1743-08-13, de Voltaire [François Marie Arouet] à Jean Jacques Amelot de Chaillou.

Voicy Monseigneur une pièce très secrette que j'ay depuis samedy 10 du mois, jour au quel elle a été présentée.
Je ne crois pas que rien puisse mieux faire connaître L'état présent de ce pays.

Je n'ay point eu l'honneur de vous envoyer la route des trouppes qui prennent un chemin si long pour arriver si tard, parce que cette pièce étoit publique.

Le poète Tirtée est revenu de Frize où il a fait tout ce qu'il a voulu. Je ne crois pas que les poètes français soient aussi heureux.

Il n'y a rien de changé ny dans le petit service qu'on vous rend secrettement, et dont je vous ay parlé trois fois, ny dans L'emprunt qu'on fait, ny dans le voiage qu'on doit faire.

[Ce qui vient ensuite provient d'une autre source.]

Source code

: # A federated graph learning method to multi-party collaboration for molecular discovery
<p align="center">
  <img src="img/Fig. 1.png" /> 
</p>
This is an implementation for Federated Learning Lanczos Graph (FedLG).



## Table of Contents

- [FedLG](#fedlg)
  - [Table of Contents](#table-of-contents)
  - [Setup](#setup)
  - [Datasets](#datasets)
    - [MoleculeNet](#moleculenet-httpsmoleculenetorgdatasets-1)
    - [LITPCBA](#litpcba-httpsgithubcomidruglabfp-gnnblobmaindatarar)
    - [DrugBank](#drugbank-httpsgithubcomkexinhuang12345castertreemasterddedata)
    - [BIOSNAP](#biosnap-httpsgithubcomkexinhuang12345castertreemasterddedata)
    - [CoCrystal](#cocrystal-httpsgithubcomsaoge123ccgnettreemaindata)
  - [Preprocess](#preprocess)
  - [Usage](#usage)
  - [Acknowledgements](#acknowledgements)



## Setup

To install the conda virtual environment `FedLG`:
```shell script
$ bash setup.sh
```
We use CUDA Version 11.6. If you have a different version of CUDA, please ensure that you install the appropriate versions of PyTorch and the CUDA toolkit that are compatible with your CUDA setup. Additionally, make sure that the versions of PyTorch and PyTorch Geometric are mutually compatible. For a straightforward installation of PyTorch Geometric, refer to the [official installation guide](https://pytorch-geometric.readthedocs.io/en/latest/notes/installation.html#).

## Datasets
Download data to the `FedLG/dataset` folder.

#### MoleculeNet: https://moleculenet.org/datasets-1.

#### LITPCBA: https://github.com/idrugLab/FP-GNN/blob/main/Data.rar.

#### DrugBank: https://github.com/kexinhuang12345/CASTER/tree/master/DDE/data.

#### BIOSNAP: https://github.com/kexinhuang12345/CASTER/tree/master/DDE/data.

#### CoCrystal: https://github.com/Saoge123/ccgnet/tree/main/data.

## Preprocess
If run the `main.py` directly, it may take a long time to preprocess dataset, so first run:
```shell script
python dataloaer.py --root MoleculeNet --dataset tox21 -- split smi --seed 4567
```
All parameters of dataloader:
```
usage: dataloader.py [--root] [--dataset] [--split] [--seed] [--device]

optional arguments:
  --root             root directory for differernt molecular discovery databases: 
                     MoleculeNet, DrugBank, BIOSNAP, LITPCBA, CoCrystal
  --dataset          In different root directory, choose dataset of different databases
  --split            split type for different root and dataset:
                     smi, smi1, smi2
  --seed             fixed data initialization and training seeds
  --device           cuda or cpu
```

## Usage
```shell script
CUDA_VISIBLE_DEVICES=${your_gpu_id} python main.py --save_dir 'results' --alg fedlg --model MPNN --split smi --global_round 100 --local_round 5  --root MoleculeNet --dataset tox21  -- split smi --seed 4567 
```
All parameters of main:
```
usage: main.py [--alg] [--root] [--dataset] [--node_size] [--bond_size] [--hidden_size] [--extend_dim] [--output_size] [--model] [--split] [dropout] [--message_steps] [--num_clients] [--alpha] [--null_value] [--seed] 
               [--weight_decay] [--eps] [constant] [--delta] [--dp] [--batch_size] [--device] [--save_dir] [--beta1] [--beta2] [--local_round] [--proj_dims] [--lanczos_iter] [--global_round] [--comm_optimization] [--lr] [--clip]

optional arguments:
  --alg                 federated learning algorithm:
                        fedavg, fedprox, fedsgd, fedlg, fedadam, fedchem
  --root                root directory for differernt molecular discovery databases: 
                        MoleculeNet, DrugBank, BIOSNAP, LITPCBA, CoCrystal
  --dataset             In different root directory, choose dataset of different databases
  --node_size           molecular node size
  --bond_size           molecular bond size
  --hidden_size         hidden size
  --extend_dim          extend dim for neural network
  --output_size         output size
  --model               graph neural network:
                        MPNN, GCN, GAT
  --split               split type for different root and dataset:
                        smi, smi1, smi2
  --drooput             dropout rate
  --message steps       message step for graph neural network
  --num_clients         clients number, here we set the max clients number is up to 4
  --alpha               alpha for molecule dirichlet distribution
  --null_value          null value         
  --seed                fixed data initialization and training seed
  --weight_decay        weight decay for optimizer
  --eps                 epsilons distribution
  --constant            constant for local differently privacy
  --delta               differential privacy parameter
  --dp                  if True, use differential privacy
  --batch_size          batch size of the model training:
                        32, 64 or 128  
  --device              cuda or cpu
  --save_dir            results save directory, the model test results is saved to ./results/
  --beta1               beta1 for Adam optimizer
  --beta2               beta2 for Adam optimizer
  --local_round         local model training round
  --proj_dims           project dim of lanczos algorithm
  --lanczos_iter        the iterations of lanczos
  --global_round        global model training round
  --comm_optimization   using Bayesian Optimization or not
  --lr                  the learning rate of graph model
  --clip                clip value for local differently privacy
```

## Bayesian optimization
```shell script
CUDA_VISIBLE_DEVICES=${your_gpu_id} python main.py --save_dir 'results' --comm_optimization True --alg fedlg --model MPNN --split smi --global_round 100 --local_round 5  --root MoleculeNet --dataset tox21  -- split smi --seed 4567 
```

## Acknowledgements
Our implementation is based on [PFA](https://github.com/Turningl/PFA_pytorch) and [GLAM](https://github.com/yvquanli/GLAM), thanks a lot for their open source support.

Je voudrois que vous fussiez content de mon zèle, mais les choses sont àprésent dans une situation qui me fait craindre que ce zèle ne soit inutile, et qui me fait prendre la liberté de vous demander quelques instructions qui m'empêchent de faire un faux pas. Je pourois avoir encor le temps de recevoir vos ordres.

Je suis avec l'attachement le plus respectueux,

P.S. On vous mande sans doute qu'un homme avec qui je dois faire un petit voiage a baucoup parlé de paix et a offert ses services. Vous voyez monseigneur que c'est la suitte des nouvelles que j'ay eü l'honneur de vous mander et que je ne me suis trop avancé en rien. Je me flatte que vous m'aprouvez de chercher à gagner par tous les moyens possibles l'amitié et la confiance de ce ministre.

Le roy de Prusse est toujours fort inquiet des démarches des russes. La rigueur des suedois est icy en exécration.